> [WHAT YOU HAVE TO DO] For this listing, reproduce the line with "4/1 薪資單完成<br>", the line with "friendly_JA is a", and the lines between, exactly as they stand. Leave out pictures and all other lines.

#### INFORMATION PROVIDED

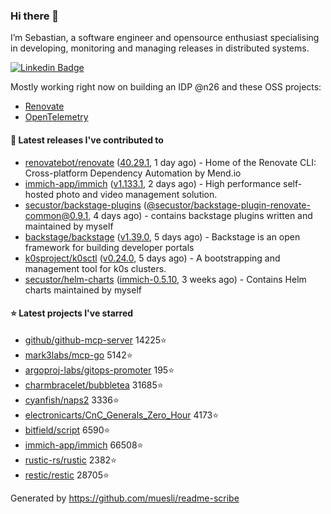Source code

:### Hi there 👋

I’m Sebastian, a software engineer and opensource enthusiast specialising in developing, monitoring and managing releases in distributed systems.    

[![Linkedin Badge](https://img.shields.io/badge/-LinkedIn-blue?style=flat&logo=Linkedin&logoColor=white&link=https://www.linkedin.com/in/sebastian-poxhofer/)](https://www.linkedin.com/in/sebastian-poxhofer/)

Mostly working right now on building an IDP @n26 and these OSS projects:
- [Renovate](https://github.com/renovatebot/renovate)
- [OpenTelemetry](https://github.com/open-telemetry)



#### 🚀 Latest releases I've contributed to

- [renovatebot/renovate](https://github.com/renovatebot/renovate) ([40.29.1](https://github.com/renovatebot/renovate/releases/tag/40.29.1), 1 day ago) - Home of the Renovate CLI: Cross-platform Dependency Automation by Mend.io
- [immich-app/immich](https://github.com/immich-app/immich) ([v1.133.1](https://github.com/immich-app/immich/releases/tag/v1.133.1), 2 days ago) - High performance self-hosted photo and video management solution.
- [secustor/backstage-plugins](https://github.com/secustor/backstage-plugins) ([@secustor/backstage-plugin-renovate-common@0.9.1](https://github.com/secustor/backstage-plugins/releases/tag/%40secustor/backstage-plugin-renovate-common%400.9.1), 4 days ago) - contains backstage plugins written and maintained by myself
- [backstage/backstage](https://github.com/backstage/backstage) ([v1.39.0](https://github.com/backstage/backstage/releases/tag/v1.39.0), 5 days ago) - Backstage is an open framework for building developer portals
- [k0sproject/k0sctl](https://github.com/k0sproject/k0sctl) ([v0.24.0](https://github.com/k0sproject/k0sctl/releases/tag/v0.24.0), 5 days ago) - A bootstrapping and management tool for k0s clusters.
- [secustor/helm-charts](https://github.com/secustor/helm-charts) ([immich-0.5.10](https://github.com/secustor/helm-charts/releases/tag/immich-0.5.10), 3 weeks ago) - Contains Helm charts maintained by myself

#### ⭐ Latest projects I've starred

- [github/github-mcp-server](https://github.com/github/github-mcp-server) 14225⭐
- [mark3labs/mcp-go](https://github.com/mark3labs/mcp-go) 5142⭐
- [argoproj-labs/gitops-promoter](https://github.com/argoproj-labs/gitops-promoter) 195⭐
- [charmbracelet/bubbletea](https://github.com/charmbracelet/bubbletea) 31685⭐
- [cyanfish/naps2](https://github.com/cyanfish/naps2) 3336⭐
- [electronicarts/CnC_Generals_Zero_Hour](https://github.com/electronicarts/CnC_Generals_Zero_Hour) 4173⭐
- [bitfield/script](https://github.com/bitfield/script) 6590⭐
- [immich-app/immich](https://github.com/immich-app/immich) 66508⭐
- [rustic-rs/rustic](https://github.com/rustic-rs/rustic) 2382⭐
- [restic/restic](https://github.com/restic/restic) 28705⭐



Generated by https://github.com/muesli/readme-scribe
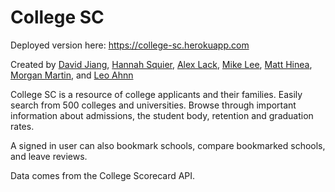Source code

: # College SC
Deployed version here: https://college-sc.herokuapp.com

Created by [David Jiang](https://github.com/davidmjiang), [Hannah Squier](https://github.com/hannahsquier), [Alex Lack](https://github.com/alexglach), [Mike Lee](https://github.com/asackofwheat), [Matt Hinea](https://github.com/mnd-dsgn), [Morgan Martin](https://github.com/morgancmartin), and [Leo Ahnn](https://github.com/leosaysger)

College SC is a resource of college applicants and their families. Easily search from 500 colleges and universities. Browse through important information about admissions, the student body, retention and graduation rates. 

A signed in user can also bookmark schools, compare bookmarked schools, and leave reviews.

Data comes from the College Scorecard API.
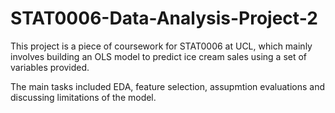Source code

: # STAT0006-Data-Analysis-Project-2

This project is a piece of coursework for STAT0006 at UCL, which mainly involves building an OLS model to predict ice cream sales using a set of variables provided.

The main tasks included EDA, feature selection, assupmtion evaluations and discussing limitations of the model.
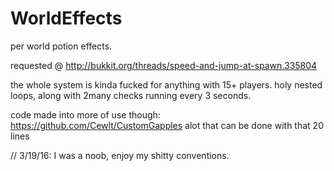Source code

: # WorldEffects
per world potion effects.

requested @ http://bukkit.org/threads/speed-and-jump-at-spawn.335804

the whole system is kinda fucked for anything with 15+ players.
holy nested loops, along with 2many checks running every 3 seconds.

code made into more of use though: https://github.com/Cewlt/CustomGapples
alot that can be done with that 20 lines

// 3/19/16: I was a noob, enjoy my shitty conventions.
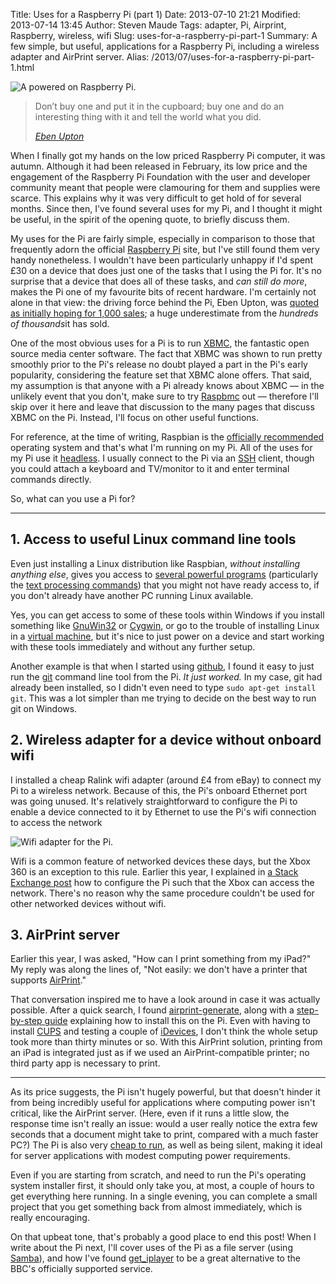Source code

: Title: Uses for a Raspberry Pi (part 1)
Date: 2013-07-10 21:21
Modified: 2013-07-14 13:45
Author: Steven Maude
Tags: adapter, Pi, Airprint, Raspberry, wireless, wifi
Slug: uses-for-a-raspberry-pi-part-1
Summary: A few simple, but useful, applications for a Raspberry Pi, including a wireless adapter and AirPrint server.
Alias: /2013/07/uses-for-a-raspberry-pi-part-1.html

<img class="article-image" src="{static}/images/2013/Raspberry_Pi.jpg" alt="A powered on Raspberry Pi.">

<blockquote>
  <p>Don’t buy one and put it in the cupboard; buy one and do an
  interesting thing with it and tell the world what you did.
  </p>
  <cite><a href="http://www.dailybrink.com/?p=3304">Eben Upton</a></cite>
</blockquote>

When I finally got my hands on the low priced Raspberry Pi computer, it
was autumn. Although it had been released in February, its low price and
the engagement of the Raspberry Pi Foundation with the user and
developer community meant that people were clamouring for them and
supplies were scarce. This explains why it was very difficult to get
hold of for several months. Since then, I've found several uses for my
Pi, and I thought it might be useful, in the spirit of the opening
quote, to briefly discuss them.

My uses for the Pi are fairly simple, especially in comparison to those
that frequently adorn the official [Raspberry
Pi](http://www.raspberrypi.org/) site, but I've still found them very
handy nonetheless. I wouldn't have been particularly unhappy if I'd
spent £30 on a device that does just one of the tasks that I using the
Pi for. It's no surprise that a device that does all of these tasks, and
*can still do more*, makes the Pi one of my favourite bits of recent
hardware. I'm certainly not alone in that view: the driving force behind
the Pi, Eben Upton, was [quoted as initially hoping for 1,000
sales](http://www.zdnet.com/we-thought-wed-sell-1000-the-inside-story-of-the-raspberry-pi-7000009718/);
a huge underestimate from the *hundreds of thousands*it has sold.

One of the most obvious uses for a Pi is to run [XBMC](http://xbmc.org),
the fantastic open source media center software. The fact that XBMC was
shown to run pretty smoothly prior to the Pi's release no doubt played a
part in the Pi's early popularity, considering the feature set that XBMC
alone offers. That said, my assumption is that anyone with a Pi already
knows about XBMC — in the unlikely event that you don't, make sure to
try [Raspbmc](http://www.raspbmc.com/) out — therefore I'll skip over it
here and leave that discussion to the many pages that discuss XBMC on
the Pi. Instead, I'll focus on other useful functions.

For reference, at the time of writing, Raspbian is the [officially
recommended](http://www.raspberrypi.org/downloads) operating system and
that's what I'm running on my Pi. All of the uses for my Pi use it
[headless](https://en.wikipedia.org/wiki/Headless_system). I usually
connect to the Pi via an
[SSH](https://en.wikipedia.org/wiki/Secure_Shell) client, though you
could attach a keyboard and TV/monitor to it and enter terminal commands
directly.

So, what can you use a Pi for?

* * * * *

## 1. Access to useful Linux command line tools

Even just installing a Linux distribution like Raspbian, *without
installing anything else*, gives you access to [several powerful
programs](https://en.wikipedia.org/wiki/List_of_Unix_utilities)
(particularly the [text processing
commands](https://github.com/nschneid/unix-text-commands)) that you
might not have ready access to, if you don't already have another PC
running Linux available.

Yes, you can get access to some of these tools within Windows if you
install something like [GnuWin32](http://gnuwin32.sourceforge.net/) or
[Cygwin](http://www.cygwin.com/), or go to the trouble of installing
Linux in a [virtual machine](https://www.virtualbox.org/), but it's nice
to just power on a device and start working with these tools immediately
and without any further setup.

Another example is that when I started using
[github](https://github.com/StevenMaude), I found it easy to just run
the [git](http://git-scm.com/) command line tool from the Pi. *It just
worked.* In my case, git had already been installed, so I didn't even
need to type `sudo apt-get install git`. This was a lot
simpler than me trying to decide on the best way to run git on Windows.

## 2. Wireless adapter for a device without onboard wifi

I installed a cheap Ralink wifi adapter (around £4 from eBay) to connect
my Pi to a wireless network. Because of this, the Pi's onboard Ethernet
port was going unused. It's relatively straightforward to configure the
Pi to enable a device connected to it by Ethernet to use the Pi's wifi
connection to access the network

<img class="article-image" src="{static}/images/2013/Wifi_dongle.jpg" alt="Wifi adapter for the Pi.">

Wifi is a common feature of networked devices these days, but the Xbox
360 is an exception to this rule. Earlier this year, I explained in [a
Stack Exchange post](http://unix.stackexchange.com/a/64353) how to
configure the Pi such that the Xbox can access the network. There's no
reason why the same procedure couldn't be used for other networked
devices without wifi.

## 3. AirPrint server

Earlier this year, I was asked, "How can I print something from my
iPad?"
My reply was along the lines of, "Not easily: we don't have a printer
that supports [AirPrint](http://support.apple.com/kb/ht4356)."

That conversation inspired me to have a look around in case it was
actually possible. After a quick search, I found
[airprint-generate](https://github.com/tjfontaine/airprint-generate),
along with a [step-by-step
guide](http://the.taoofmac.com/space/blog/2012/12/16/1730) explaining
how to install this on the Pi. Even with having to install
[CUPS](http://www.cups.org/) and testing a couple of
[iDevices](https://en.wikipedia.org/wiki/IDevice), I don't think the
whole setup took more than thirty minutes or so. With this AirPrint
solution, printing from an iPad is integrated just as if we used an
AirPrint-compatible printer; no third party app is necessary to print.

* * * * *

As its price suggests, the Pi isn't hugely powerful, but that doesn't
hinder it from being incredibly useful for applications where computing
power isn't critical, like the AirPrint server. (Here, even if it runs a
little slow, the response time isn't really an issue: would a user
really notice the extra few seconds that a document might take to print,
compared with a much faster PC?) The Pi is also very [cheap to
run](http://www.raspberrypi.org/phpBB3/viewtopic.php?t=18043), as well
as being silent, making it ideal for server applications with modest
computing power requirements.

Even if you are starting from scratch, and need to run the Pi's
operating system installer first, it should only take you, at most, a
couple of hours to get everything here running. In a single evening, you
can complete a small project that you get something back from almost
immediately, which is really encouraging.

On that upbeat tone, that's probably a good place to end this post! When
I write about the Pi next, I'll cover uses of the Pi as a file server
(using [Samba](http://www.samba.org/)), and how I've found
[get_iplayer](http://www.infradead.org/get_iplayer/html/get_iplayer.html)
to be a great alternative to the BBC's officially supported service.
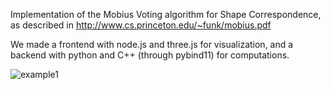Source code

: 
Implementation of the Mobius Voting algorithm for Shape Correspondence, as described in http://www.cs.princeton.edu/~funk/mobius.pdf

We made a frontend with node.js and three.js for visualization, and a backend with python and C++ (through pybind11) for computations.

![example1](https://i.imgur.com/NmInwCo.png?1)
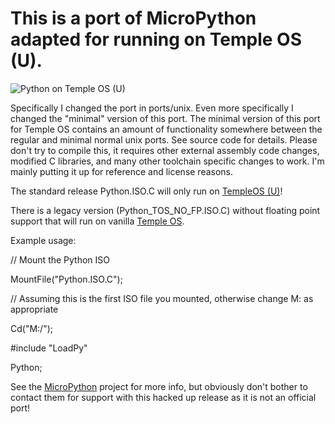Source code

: # This is a port of MicroPython adapted for running on Temple OS (U).

![Python on Temple OS (U)](https://raw.githubusercontent.com/tosrevive/micropython-tos/master/screenshot.png?)

Specifically I changed the port in ports/unix.  Even more specifically I changed the "minimal" version of this port.  The minimal version of this port for Temple OS contains an amount of functionality somewhere between the regular and minimal normal unix ports.  See source code for details.  Please don't try to compile this, it requires other external assembly code changes, modified C libraries, and many other toolchain specific changes to work.  I'm mainly putting it up for reference and license reasons.

The standard release Python.ISO.C will only run on [TempleOS (U)](https://github.com/tosrevive/TempleOS-Unofficial)!

There is a legacy version (Python_TOS_NO_FP.ISO.C) without floating point support that will run on vanilla [Temple OS](http://templeos.org).

Example usage:

// Mount the Python ISO

MountFile("Python.ISO.C");

// Assuming this is the first ISO file you mounted, otherwise change M: as appropriate

Cd("M:/");

#include "LoadPy"

Python;

See the [MicroPython](http://www.micropython.org) project for more info, but obviously don't bother to contact them for support with this hacked up release as it is not an official port!
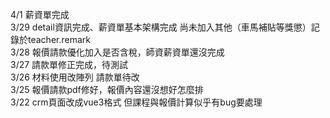 4/1 薪資單完成<br>
3/29 detail資訊完成、薪資單基本架構完成 尚未加入其他（車馬補貼等獎懲）記錄於teacher.remark <br>
3/28 報價請款優化加入是否含稅，師資薪資單還沒完成<br>
3/27 請款單修正完成，待測試<br>
3/26 材料使用改陣列 請款單待改<br>
3/25 報價請款pdf修好，報價內容還沒想好怎麼排<br>
3/22 crm頁面改成vue3格式 但課程與報價計算似乎有bug要處理

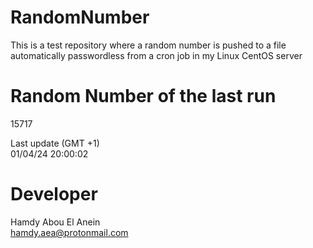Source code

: # RandomNumber    
This is a test repository where a random number is pushed to a file automatically passwordless from a cron job in my Linux CentOS server    
# Random Number of the last run   
15717
      
Last update (GMT +1)    
01/04/24 20:00:02
# Developer    
Hamdy Abou El Anein   
hamdy.aea@protonmail.com
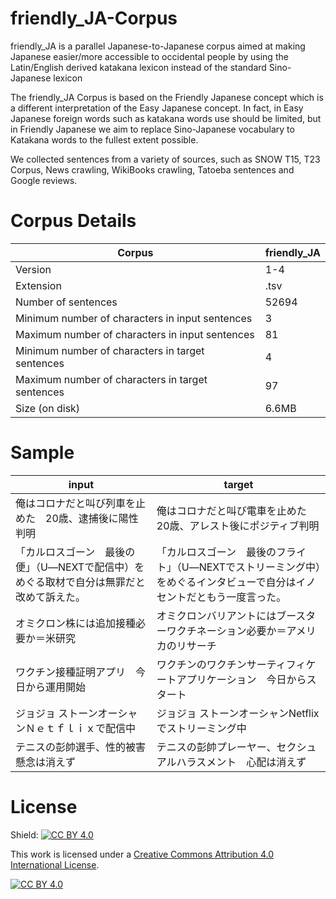 # friendly_JA-Corpus
friendly_JA is a parallel Japanese-to-Japanese corpus aimed at making Japanese easier/more accessible to occidental people by using the Latin/English derived katakana lexicon instead of the standard Sino-Japanese lexicon

The friendly_JA Corpus is based on the Friendly Japanese concept which is a different interpretation of the Easy Japanese concept.
In fact, in Easy Japanese foreign words such as katakana words use should be limited, but in Friendly Japanese we aim to
replace Sino-Japanese vocabulary to Katakana words to the fullest extent possible.

We collected sentences from a variety of sources, such as SNOW T15, T23 Corpus, News crawling, WikiBooks crawling, Tatoeba sentences and Google reviews.

# Corpus Details

| Corpus | friendly_JA|
|---|---|
| Version  | 1-4  |
| Extension  | .tsv  |
| Number of sentences  | 52694  |
| Minimum number of characters in input sentences  | 3  |
| Maximum number of characters in input sentences  | 81  |
| Minimum number of characters in target sentences  | 4  |
| Maximum number of characters in target sentences  | 97  |
| Size (on disk) | 6.6MB  |



# Sample

| input | target|
|---|---|
| 俺はコロナだと叫び列車を止めた　20歳、逮捕後に陽性判明  |  俺はコロナだと叫び電車を止めた　20歳、アレスト後にポジティブ判明 |
|「カルロスゴーン　最後の便」（U―NEXTで配信中）をめぐる取材で自分は無罪だと改めて訴えた。|	「カルロスゴーン　最後のフライト」（U―NEXTでストリーミング中）をめぐるインタビューで自分はイノセントだともう一度言った。|
|オミクロン株には追加接種必要か＝米研究|オミクロンバリアントにはブースターワクチネーション必要か＝アメリカのリサーチ|
|ワクチン接種証明アプリ　今日から運用開始|ワクチンのワクチンサーティフィケートアプリケーション　今日からスタート|
|ジョジョ ストーンオーシャンＮｅｔｆｌｉｘで配信中|ジョジョ ストーンオーシャンNetflixでストリーミング中|
|テニスの彭帥選手、性的被害　懸念は消えず|テニスの彭帥プレーヤー、セクシュアルハラスメント　心配は消えず|



# License
Shield: [![CC BY 4.0][cc-by-shield]][cc-by]

This work is licensed under a
[Creative Commons Attribution 4.0 International License][cc-by].

[![CC BY 4.0][cc-by-image]][cc-by]

[cc-by]: http://creativecommons.org/licenses/by/4.0/
[cc-by-image]: https://i.creativecommons.org/l/by/4.0/88x31.png
[cc-by-shield]: https://img.shields.io/badge/License-CC%20BY%204.0-lightgrey.svg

########

> [RESULT OF THE EXERCISE]
 4/1 薪資單完成<br>
3/29 detail資訊完成、薪資單基本架構完成 尚未加入其他（車馬補貼等獎懲）記錄於teacher.remark <br>
3/28 報價請款優化加入是否含稅，師資薪資單還沒完成<br>
3/27 請款單修正完成，待測試<br>
3/26 材料使用改陣列 請款單待改<br>
3/25 報價請款pdf修好，報價內容還沒想好怎麼排<br>
3/22 crm頁面改成vue3格式 但課程與報價計算似乎有bug要處理

Source code

: # RandomNumber    
This is a test repository where a random number is pushed to a file automatically passwordless from a cron job in my Linux CentOS server    
# Random Number of the last run   
15717
      
Last update (GMT +1)    
01/04/24 20:00:02
# Developer    
Hamdy Abou El Anein   
hamdy.aea@protonmail.com
 # friendly_JA-Corpus
friendly_JA is a parallel Japanese-to-Japanese corpus aimed at making Japanese easier/more accessible to occidental people by using the Latin/English derived katakana lexicon instead of the standard Sino-Japanese lexicon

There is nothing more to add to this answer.